Beefy Boxes and Bandwidth Generously Provided by pair Networks
Perl: the Markov chain saw
 
PerlMonks  

Trying to find missing closing quotes in CSV

by spstansbury (Scribe)
on Sep 16, 2013 at 16:10 UTC ( #1054307=perlquestion: print w/ replies, xml ) Need Help??
spstansbury has asked for the wisdom of the Perl Monks concerning the following question:

I'm hoping that I'm just overlooking something simple.

I'm trying to clean up some badly formatted CSV files that have missing closing quotes. I've tried the following:

perl -ne 'print $_ if $_ =~ /[^"]$/' < test.csv

but that is returning everything. Any thoughts would be appreciated!

Comment on Trying to find missing closing quotes in CSV
Download Code
Re: Trying to find missing closing quotes in CSV
by Tux (Monsignor) on Sep 16, 2013 at 16:22 UTC

    Install (and use) Text::CSV_XS and its utilities:

    $ csv-check test.csv # CSV_XS ERROR: 2027 - EIQ - Quoted field not terminated @ rec 1 pos 3 +6 Checked test.csv with csv-check 1.5 using Text::CSV_XS 1.01 test.csv line 3/36 - 2027 - EIQ - Quoted field not terminated

    Depending on how well/bad the CSV is formatted, some extra junk may surface


    Enjoy, Have FUN! H.Merijn
      Thanks very, very much for the pointer to csv-check.pl
Re: Trying to find missing closing quotes in CSV
by Laurent_R (Parson) on Sep 16, 2013 at 19:04 UTC

    Leaving asides the question of whether it is a good idea to use regex for this (and it is probably not), there are a couple of points about your one-liner.

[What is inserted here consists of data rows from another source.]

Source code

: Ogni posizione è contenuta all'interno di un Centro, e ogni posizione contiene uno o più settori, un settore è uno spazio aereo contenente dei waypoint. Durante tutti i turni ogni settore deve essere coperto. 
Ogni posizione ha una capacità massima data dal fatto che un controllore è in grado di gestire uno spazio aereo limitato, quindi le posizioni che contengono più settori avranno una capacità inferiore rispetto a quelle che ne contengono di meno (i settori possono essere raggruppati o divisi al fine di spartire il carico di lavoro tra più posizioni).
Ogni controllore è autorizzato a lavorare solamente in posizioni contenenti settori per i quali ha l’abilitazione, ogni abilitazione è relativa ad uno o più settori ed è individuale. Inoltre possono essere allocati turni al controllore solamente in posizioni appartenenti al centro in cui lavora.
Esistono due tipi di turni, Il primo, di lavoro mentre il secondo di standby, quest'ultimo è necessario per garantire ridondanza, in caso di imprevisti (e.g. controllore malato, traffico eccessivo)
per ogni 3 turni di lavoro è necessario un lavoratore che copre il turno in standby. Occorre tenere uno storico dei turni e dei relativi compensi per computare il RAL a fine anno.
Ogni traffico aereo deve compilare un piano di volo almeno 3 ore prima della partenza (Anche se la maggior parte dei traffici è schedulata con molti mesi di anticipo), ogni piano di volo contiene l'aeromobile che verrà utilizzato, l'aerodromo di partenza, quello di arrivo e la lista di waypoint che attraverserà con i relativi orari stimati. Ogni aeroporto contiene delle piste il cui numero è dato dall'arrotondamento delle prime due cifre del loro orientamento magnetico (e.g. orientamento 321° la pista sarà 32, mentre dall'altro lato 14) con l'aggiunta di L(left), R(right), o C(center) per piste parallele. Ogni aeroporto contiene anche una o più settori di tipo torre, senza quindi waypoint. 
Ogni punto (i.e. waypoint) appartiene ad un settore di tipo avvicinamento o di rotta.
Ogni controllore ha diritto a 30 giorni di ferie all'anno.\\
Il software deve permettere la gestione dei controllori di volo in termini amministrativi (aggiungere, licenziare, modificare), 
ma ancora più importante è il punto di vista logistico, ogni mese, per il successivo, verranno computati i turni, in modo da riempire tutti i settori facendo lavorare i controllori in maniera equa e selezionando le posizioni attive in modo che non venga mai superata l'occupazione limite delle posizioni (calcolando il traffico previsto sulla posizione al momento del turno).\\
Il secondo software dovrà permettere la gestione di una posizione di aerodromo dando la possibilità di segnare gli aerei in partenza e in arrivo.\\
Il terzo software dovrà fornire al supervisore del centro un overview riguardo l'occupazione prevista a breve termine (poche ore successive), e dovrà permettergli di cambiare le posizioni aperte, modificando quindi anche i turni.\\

    First, you could rewrite a simpler form as follows:

    perl -ne 'print if /[^"]$/' test.csv

    The idea is that 'perl -ne' assigns each line to $_, which also happens to be the default variable for print and for regex matching. But that does not matter much, it is just a simplification.

    The second point is that your regex is plain wrong (although I don't even know what you are really looking for): /[^"]$/ looks for (and your code will print) all lines that do not contain a double quote before a new line. /[^"] is a character class meaning any character but the double quote, and $/ is the input record separator, defaulted to new line if not specified otherwise.<trike>So, basically, your code prints any input line not ending with a double quote. This is very unlikely to be what you wanted.

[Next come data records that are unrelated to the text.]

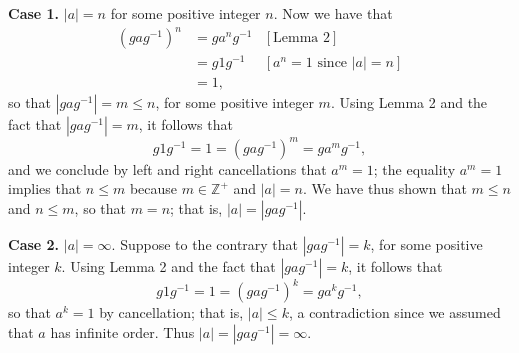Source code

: \documentclass[9pt]{article}
\newcommand{\Z}{\mathbb{Z}}
\begin{document}
\begin{enumerate}
\begin{enumerate}
            \textbf{Case 1.} $|a| = n$ for some positive integer $n$. Now we 
            have that
            \begin{align*}
               (gag^{-1})^n &= ga^ng^{-1} &[\text{Lemma 2}] \\
                  &= g1g^{-1} &[a^n = 1 \text{ since }|a| = n] \\
                  &= 1,
            \end{align*}
            so that $|gag^{-1}| = m \le n$, for some positive integer $m$. Using
            Lemma 2 and the fact that $|gag^{-1}| = m$, it follows that
            $$g1g^{-1} = 1 = (gag^{-1})^m = ga^mg^{-1},$$
            and we conclude by left and right cancellations that $a^m = 1$; the
            equality $a^m = 1$ implies that $n \le m$ because $m \in \Z^+$ and
            $|a| = n$. We have thus shown that $m \le n$ and $n \le m$, so that
            $m = n$; that is, $|a| = |gag^{-1}|$.

            \textbf{Case 2.} $|a| = \infty$. Suppose to the contrary that
            $|gag^{-1}| = k$, for some positive integer $k$. Using Lemma 2 and
            the fact that $|gag^{-1}| = k$, it follows that
            $$g1g^{-1} = 1 = (gag^{-1})^k = ga^kg^{-1},$$
            so that $a^k = 1$ by cancellation; that is, $|a| \le k$, a
            contradiction since we assumed that $a$ has infinite order. Thus
            $|a| = |gag^{-1}| = \infty$. \\


\end{enumerate}
\end{enumerate}
\end{document}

    Update: Stupid mistake on my part. I first typed that the regex was looking for a non double-quote at the end of a line, and then, while still typing, saw the / after the $ sign and thought, "oh, no, it is not end of line but input record separator", at the time I could no longer see the original post, so I made a wrong correction to what I had initially typed. My first impulse was of course the good one.

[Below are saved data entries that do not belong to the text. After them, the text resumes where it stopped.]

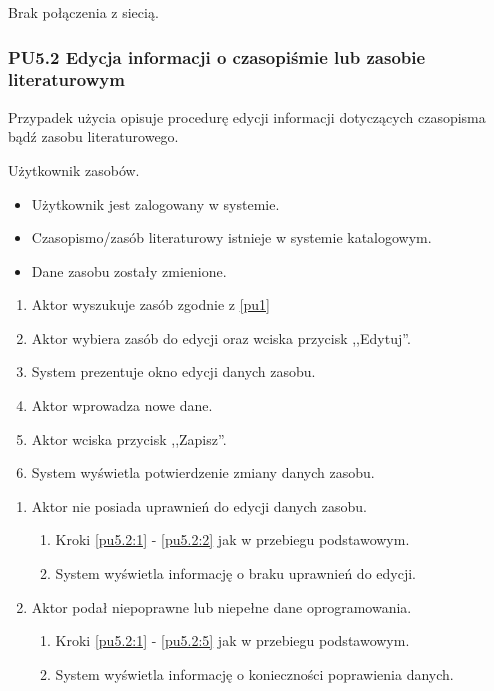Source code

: Brak połączenia z siecią.

\subsubsection{PU5.2 Edycja informacji o czasopiśmie lub zasobie literaturowym}

Przypadek użycia opisuje procedurę edycji informacji dotyczących czasopisma bądź zasobu literaturowego.

Użytkownik zasobów.

\begin{itemize}
\item Użytkownik jest zalogowany w systemie.
\item Czasopismo/zasób literaturowy istnieje w systemie katalogowym.
\end{itemize}

\begin{itemize}
\item Dane zasobu zostały zmienione.
\end{itemize}

\begin{enumerate}
\item \label{pu5.2:1} Aktor wyszukuje zasób zgodnie z \ref{pu1}
\item \label{pu5.2:2} Aktor wybiera zasób do edycji oraz wciska przycisk ,,Edytuj''.
\item System prezentuje okno edycji danych zasobu.
\item Aktor wprowadza nowe dane.
\item \label{pu5.2:5} Aktor wciska przycisk ,,Zapisz''.
\item System wyświetla potwierdzenie zmiany danych zasobu.
\end{enumerate}

\begin{enumerate}
\item Aktor nie posiada uprawnień do edycji danych zasobu.
	\begin{enumerate}[label*=\arabic*.]
		\item Kroki \ref{pu5.2:1} - \ref{pu5.2:2} jak w przebiegu podstawowym.
		\item System wyświetla informację o braku uprawnień do edycji.
	\end{enumerate}
\item Aktor podał niepoprawne lub niepełne dane oprogramowania.
	\begin{enumerate}[label*=\arabic*.]
		\item Kroki \ref{pu5.2:1} - \ref{pu5.2:5} jak w przebiegu podstawowym.
		\item System wyświetla informację o konieczności poprawienia danych.
	\end{enumerate}
\end{enumerate}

    Having said that, it may not change that much to my conclusion. The regex is probably not doing what is wanted. Given the usual structure of a CSV, a closing quote means, in my mind, a quote closing a quoted string, not a quote ending the line. And the fact that the OP is getting all the lines printed seems to confirm this interpretation.

    Now if the sentence "closing quote" meant a quote at the end of the line, then, of course, I am wrong on this, a regex would be an appropriate tool, and the regex might need an optional single or multiple space between the non quote character and the end of line, something like this: /^"\s*$/, and/or an optional end of line character. Well, anyway, difficult to say for sure without seeing a data sample.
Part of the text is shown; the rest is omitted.